Description of the task
Please restate word for word the lines from the top of the entries through the line that contains "10 años, en", and do not include any pictures.

(Information provided begins)

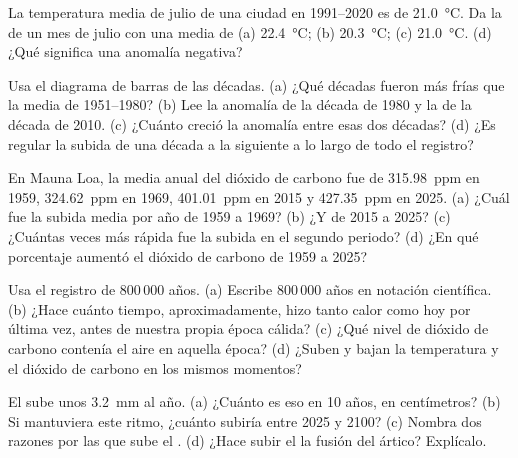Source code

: \begin{exercise}[$\star$]\label{exo:g9:climate-past-and-present:4}
La temperatura media de julio de una ciudad en 1991--2020 es de
\qty{21.0}{\degreeCelsius}. Da la  de un mes de
julio con una media de (a) \qty{22.4}{\degreeCelsius};
(b) \qty{20.3}{\degreeCelsius}; (c) \qty{21.0}{\degreeCelsius}. (d) ¿Qué
significa una anomalía negativa?
\end{exercise}

\begin{exercise}[$\star\star$]\label{exo:g9:climate-past-and-present:5}
Usa el diagrama de barras de las décadas. (a) ¿Qué décadas fueron más frías
que la media de 1951--1980? (b) Lee la anomalía de la década de 1980 y la
de la década de 2010. (c) ¿Cuánto creció la anomalía entre esas dos
décadas? (d) ¿Es regular la subida de una década a la siguiente a lo largo
de todo el registro?
\end{exercise}

\begin{exercise}[$\star\star$]\label{exo:g9:climate-past-and-present:6}
En Mauna Loa, la media anual del dióxido de carbono fue de
\qty{315.98}{ppm} en 1959, \qty{324.62}{ppm} en 1969, \qty{401.01}{ppm} en
2015 y \qty{427.35}{ppm} en 2025. (a) ¿Cuál fue la subida media por año de
1959 a 1969? (b) ¿Y de 2015 a 2025? (c) ¿Cuántas veces más rápida fue la
subida en el segundo periodo? (d) ¿En qué porcentaje aumentó el dióxido de
carbono de 1959 a 2025?
\end{exercise}

\begin{exercise}[$\star\star$]\label{exo:g9:climate-past-and-present:7}
Usa el registro de 800\,000 años. (a) Escribe 800\,000 años en notación
científica. (b) ¿Hace cuánto tiempo, aproximadamente, hizo tanto calor
como hoy por última vez, antes de nuestra propia época cálida? (c) ¿Qué
nivel de dióxido de carbono contenía el aire en aquella época? (d) ¿Suben
y bajan la temperatura y el dióxido de carbono en los mismos momentos?
\end{exercise}

\begin{exercise}[$\star\star$]\label{exo:g9:climate-past-and-present:8}
El  sube unos \qty{3.2}{mm} al año. (a) ¿Cuánto es eso en 10 años, en
centímetros? (b) Si mantuviera este ritmo, ¿cuánto subiría entre 2025 y
2100? (c) Nombra dos razones por las que sube el . (d) ¿Hace subir el
 la fusión del  ártico? Explícalo.
\end{exercise}

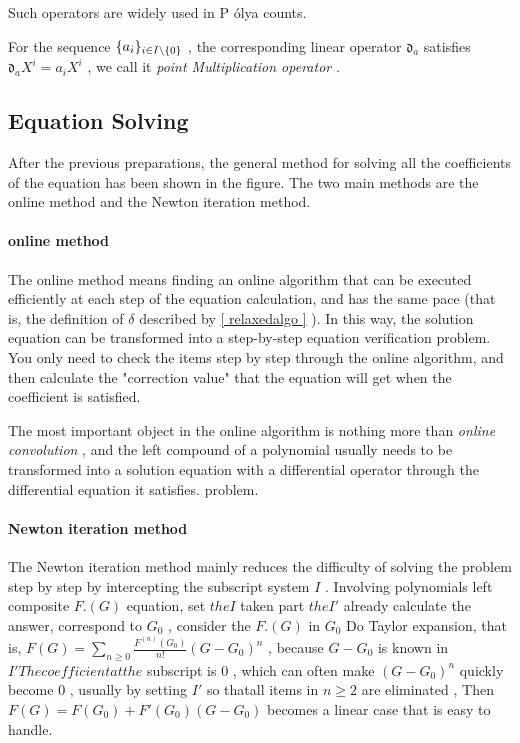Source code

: Such operators are widely used in P \' olya counts.

\begin { definition }
For the sequence $ \{ a_i \} _{i \in  {I \backslash \{ 0 \} } } $ , the corresponding linear operator $ \mathfrak d_a $ satisfies $ \mathfrak d_a X^i = a_iX^i $ , we call it \emph { point Multiplication operator }.
\end { definition }

\subsection { Equation Solving }

After the previous preparations, the general method for solving all the coefficients of the equation has been shown in the figure. The two main methods are the online method and the Newton iteration method.

\paragraph { online method }

The online method means finding an online algorithm that can be executed efficiently at each step of the equation calculation, and has the same pace (that is, the definition of $ \delta $ described by \ref { relaxedalgo } ). In this way, the solution equation can be transformed into a step-by-step equation verification problem. You only need to check the items step by step through the online algorithm, and then calculate the "correction value" that the equation will get when the coefficient is satisfied.

The most important object in the online algorithm is nothing more than \emph { online convolution }, and the left compound of a polynomial usually needs to be transformed into a solution equation with a differential operator through the differential equation it satisfies. problem.

\paragraph { Newton iteration method }

The Newton iteration method mainly reduces the difficulty of solving the problem step by step by intercepting the subscript system $ I $ . Involving polynomials left composite $ F. (G) $ equation, set $ the I $ taken part $ the I ' $ already calculate the answer, correspond to $ G_ 0 $ , consider the $ F. (G) $ in $ G_ 0 $ Do Taylor expansion, that is, $ F(G) = \sum _{n \ge 0} \frac {F^{(n)}(G_0)}{n!} (G-G_ 0 )^n $ , because $ G-G_ 0 $ is known in $ I'The coefficient at the $ subscript is $ 0 $ , which can often make $ (G-G_ 0 )^n $ quickly become $ 0 $ , usually by setting $ I' $ so thatall items in $ n \ge  2 $ are eliminated , Then $ F(G) = F(G_ 0 ) + F'(G_ 0 )(G-G_ 0 ) $ becomes a linear case that is easy to handle.

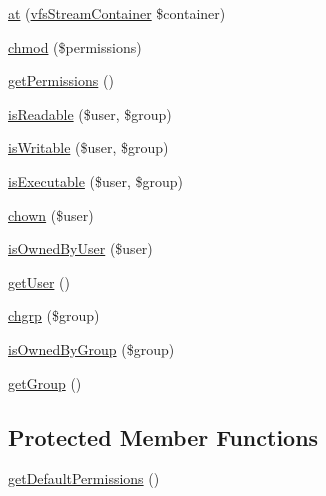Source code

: \begin{DoxyCompactItemize}
\mbox{\hyperlink{classorg_1_1bovigo_1_1vfs_1_1vfs_stream_abstract_content_a807677a6a863886bc4aa2dbc1f473d56}{at}} (\mbox{\hyperlink{interfaceorg_1_1bovigo_1_1vfs_1_1vfs_stream_container}{vfs\+Stream\+Container}} \$container)
\item 
\mbox{\hyperlink{classorg_1_1bovigo_1_1vfs_1_1vfs_stream_abstract_content_a6c64687533218867184ace2d0015b230}{chmod}} (\$permissions)
\item 
\mbox{\hyperlink{classorg_1_1bovigo_1_1vfs_1_1vfs_stream_abstract_content_a98e8f81c4e0869a6adf4a36ca1a6860a}{get\+Permissions}} ()
\item 
\mbox{\hyperlink{classorg_1_1bovigo_1_1vfs_1_1vfs_stream_abstract_content_a6e17ffc20ba30d5013b65b8f8c878363}{is\+Readable}} (\$user, \$group)
\item 
\mbox{\hyperlink{classorg_1_1bovigo_1_1vfs_1_1vfs_stream_abstract_content_a0dfcddc1935dbacac2d92b58c86a6743}{is\+Writable}} (\$user, \$group)
\item 
\mbox{\hyperlink{classorg_1_1bovigo_1_1vfs_1_1vfs_stream_abstract_content_aa05f3a5ff79b553dfe46fd51006459e0}{is\+Executable}} (\$user, \$group)
\item 
\mbox{\hyperlink{classorg_1_1bovigo_1_1vfs_1_1vfs_stream_abstract_content_adc7dd498252edfe9eef1bdb602edcbdb}{chown}} (\$user)
\item 
\mbox{\hyperlink{classorg_1_1bovigo_1_1vfs_1_1vfs_stream_abstract_content_ad94371c199637d2e0b56ed9771d3fbf6}{is\+Owned\+By\+User}} (\$user)
\item 
\mbox{\hyperlink{classorg_1_1bovigo_1_1vfs_1_1vfs_stream_abstract_content_ae81b7186fb97a7c6457edcc68c9aa2ef}{get\+User}} ()
\item 
\mbox{\hyperlink{classorg_1_1bovigo_1_1vfs_1_1vfs_stream_abstract_content_ae3667c8a6ad2f23f1163ba4533a20525}{chgrp}} (\$group)
\item 
\mbox{\hyperlink{classorg_1_1bovigo_1_1vfs_1_1vfs_stream_abstract_content_a9fd5109b1a5bdb7e28dd6021e914e907}{is\+Owned\+By\+Group}} (\$group)
\item 
\mbox{\hyperlink{classorg_1_1bovigo_1_1vfs_1_1vfs_stream_abstract_content_a4f44e7bc9de772c21b4304d11e87bf16}{get\+Group}} ()
\end{DoxyCompactItemize}
\subsection*{Protected Member Functions}
\begin{DoxyCompactItemize}
\item 
\mbox{\hyperlink{classorg_1_1bovigo_1_1vfs_1_1vfs_stream_abstract_content_a5a7e3863035fc9138bf0c7c486a472cb}{get\+Default\+Permissions}} ()
\end{DoxyCompactItemize}

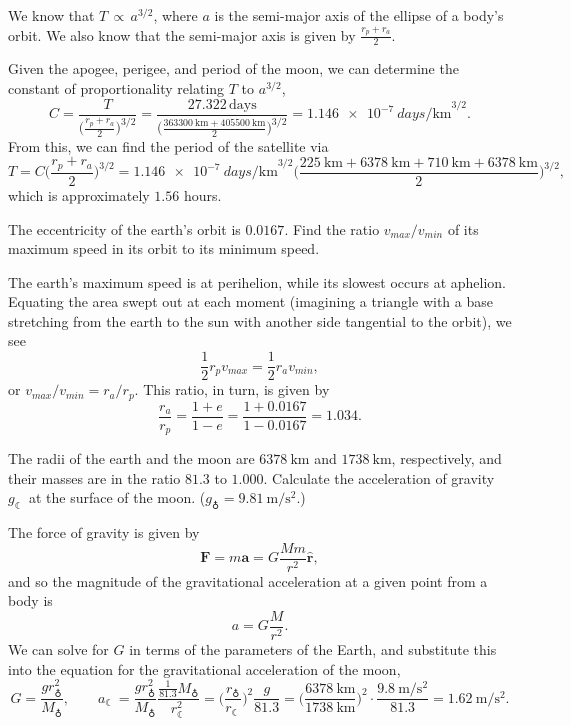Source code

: \documentclass[../feynman-lectures-on-physics.tex]{subfiles}
\begin{document}
\begin{questions}
	\begin{solution}
		We know that $T\, \propto\, a^{3/2}$, where $a$ is the semi-major axis of the ellipse of a body's orbit. We also know that the semi-major axis is given by $\frac{r_p + r_a}{2}$.

		Given the apogee, perigee, and period of the moon, we can determine the constant of proportionality relating $T$ to $a^{3/2}$, 
		\[
		C = \frac{T}{\Big(\frac{r_p+r_a}{2}\Big)^{3/2}}	= \frac{27.322\,\text{days}}{\Big(\frac{\SI{363300}{\kilo\meter} + \SI{405500}{\kilo\meter}}{2}\Big)^{3/2}} = \SI{1.146e-7}{days\per\kilo\meter}^{3/2}
		.\] 
		From this, we can find the period of the satellite via
		\[
			T = C\Big(\frac{r_p + r_a}{2}\Big)^{3/2} = \SI{1.146e-7}{days\per\kilo\meter}^{3/2}\Big(\frac{\SI{225}{\kilo\meter} + \SI{6378}{\kilo\meter} + \SI{710}{\kilo\meter} + \SI{6378}{\kilo\meter}}{2}\Big)^{3/2},
		\] 
		which is approximately $1.56$ hours.
	\end{solution}

	\question The eccentricity of the earth's orbit is $0.0167$. Find the ratio $v_{max}/v_{min}$ of its maximum speed in its orbit to its minimum speed.

	\begin{solution}
		The earth's maximum speed is at perihelion, while its slowest occurs at aphelion. Equating the area swept out at each moment (imagining a triangle with a base stretching from the earth to the sun with another side tangential to the orbit), we see
		\[
			\frac{1}{2}r_pv_{max} = \frac{1}{2}r_av_{min},
		\] 
		or $v_{max}/v_{min} = r_a/r_p$. This ratio, in turn, is given by
		\[
		\frac{r_a}{r_p} = \frac{1 + e}{1 - e} = \frac{1 + 0.0167}{1 - 0.0167} = 1.034
		.\] 
	\end{solution}

	\question The radii of the earth and the moon are $\SI{6378}{\kilo\meter}$ and $\SI{1738}{\kilo\meter}$, respectively, and their masses are in the ratio $81.3$ to $1.000$. Calculate the acceleration of gravity $g_{\leftmoon}$ at the surface of the moon. ($g_{\varEarth} = \SI{9.81}{\meter\per\second\squared}$.)

	\begin{solution}
		The force of gravity is given by
		\[
			\mathbf{F} = m\mathbf{a} = G\frac{Mm}{r^2}\hat{\mathbf{r}},
		\] 
		and so the magnitude of the gravitational acceleration at a given point from a body is
		\[
			a = G\frac{M}{r^2}
		.\] 
		We can solve for $G$ in terms of the parameters of the Earth, and substitute this into the equation for the gravitational acceleration of the moon,
		\[
		G = \frac{gr_\varEarth^2}{M_\varEarth}, \qquad a_\leftmoon = \frac{gr_\varEarth^2}{M_\varEarth}\frac{\frac{1}{81.3}M_\varEarth}{r_\leftmoon^2} = \Big(\frac{r_\varEarth}{r_\leftmoon}\Big)^2\frac{g}{81.3} = \Big(\frac{\SI{6378}{\kilo\meter}}{\SI{1738}{\kilo\meter}}\Big)^2\cdot\frac{\SI{9.8}{\meter\per\second\squared}}{81.3} = \SI{1.62}{\meter\per\second\squared}
		.\] 
	\end{solution}


\end{questions}
\end{document}
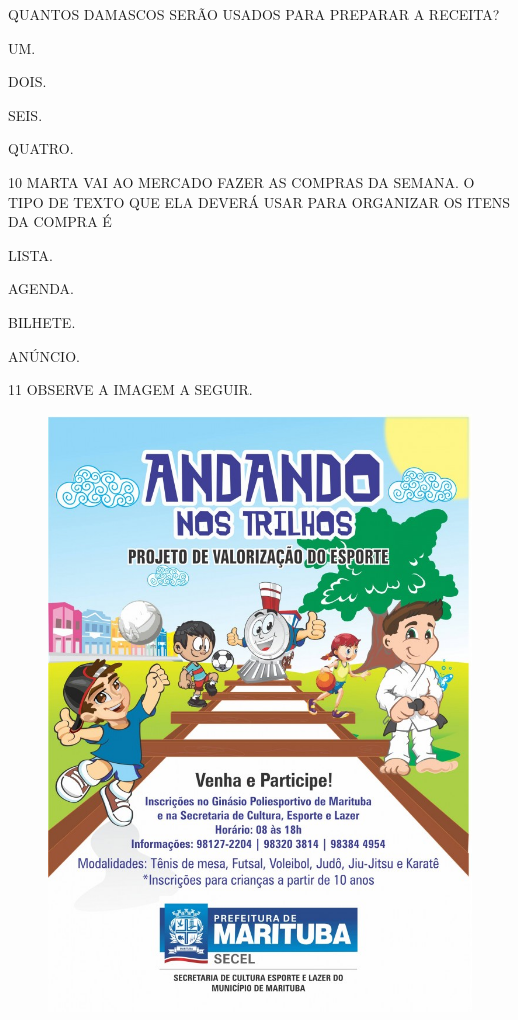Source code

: QUANTOS DAMASCOS SERÃO USADOS PARA PREPARAR A RECEITA?

\begin{escolha}

\item UM.

\item DOIS.

\item SEIS.

\item QUATRO.

\end{escolha}

\num{10} MARTA VAI AO MERCADO FAZER AS COMPRAS DA SEMANA.
O TIPO DE TEXTO QUE ELA DEVERÁ USAR PARA ORGANIZAR OS ITENS DA COMPRA É

\begin{escolha}

\item LISTA.

\item AGENDA.

\item BILHETE.

\item ANÚNCIO.

\end{escolha}

\num{11} OBSERVE A IMAGEM A SEGUIR.

\begin{figure}[H]
\centering
\includegraphics[width=.75\textwidth]{./media/image235.jpg}
\end{figure}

(Information provided ends)

Answer to this task
Source code

: \begin{exercise}[$\star$]\label{exo:g9:climate-past-and-present:4}
La temperatura media de julio de una ciudad en 1991--2020 es de
\qty{21.0}{\degreeCelsius}. Da la  de un mes de
julio con una media de (a) \qty{22.4}{\degreeCelsius};
(b) \qty{20.3}{\degreeCelsius}; (c) \qty{21.0}{\degreeCelsius}. (d) ¿Qué
significa una anomalía negativa?
\end{exercise}

\begin{exercise}[$\star\star$]\label{exo:g9:climate-past-and-present:5}
Usa el diagrama de barras de las décadas. (a) ¿Qué décadas fueron más frías
que la media de 1951--1980? (b) Lee la anomalía de la década de 1980 y la
de la década de 2010. (c) ¿Cuánto creció la anomalía entre esas dos
décadas? (d) ¿Es regular la subida de una década a la siguiente a lo largo
de todo el registro?
\end{exercise}

\begin{exercise}[$\star\star$]\label{exo:g9:climate-past-and-present:6}
En Mauna Loa, la media anual del dióxido de carbono fue de
\qty{315.98}{ppm} en 1959, \qty{324.62}{ppm} en 1969, \qty{401.01}{ppm} en
2015 y \qty{427.35}{ppm} en 2025. (a) ¿Cuál fue la subida media por año de
1959 a 1969? (b) ¿Y de 2015 a 2025? (c) ¿Cuántas veces más rápida fue la
subida en el segundo periodo? (d) ¿En qué porcentaje aumentó el dióxido de
carbono de 1959 a 2025?
\end{exercise}

\begin{exercise}[$\star\star$]\label{exo:g9:climate-past-and-present:7}
Usa el registro de 800\,000 años. (a) Escribe 800\,000 años en notación
científica. (b) ¿Hace cuánto tiempo, aproximadamente, hizo tanto calor
como hoy por última vez, antes de nuestra propia época cálida? (c) ¿Qué
nivel de dióxido de carbono contenía el aire en aquella época? (d) ¿Suben
y bajan la temperatura y el dióxido de carbono en los mismos momentos?
\end{exercise}

\begin{exercise}[$\star\star$]\label{exo:g9:climate-past-and-present:8}
El  sube unos \qty{3.2}{mm} al año. (a) ¿Cuánto es eso en 10 años, en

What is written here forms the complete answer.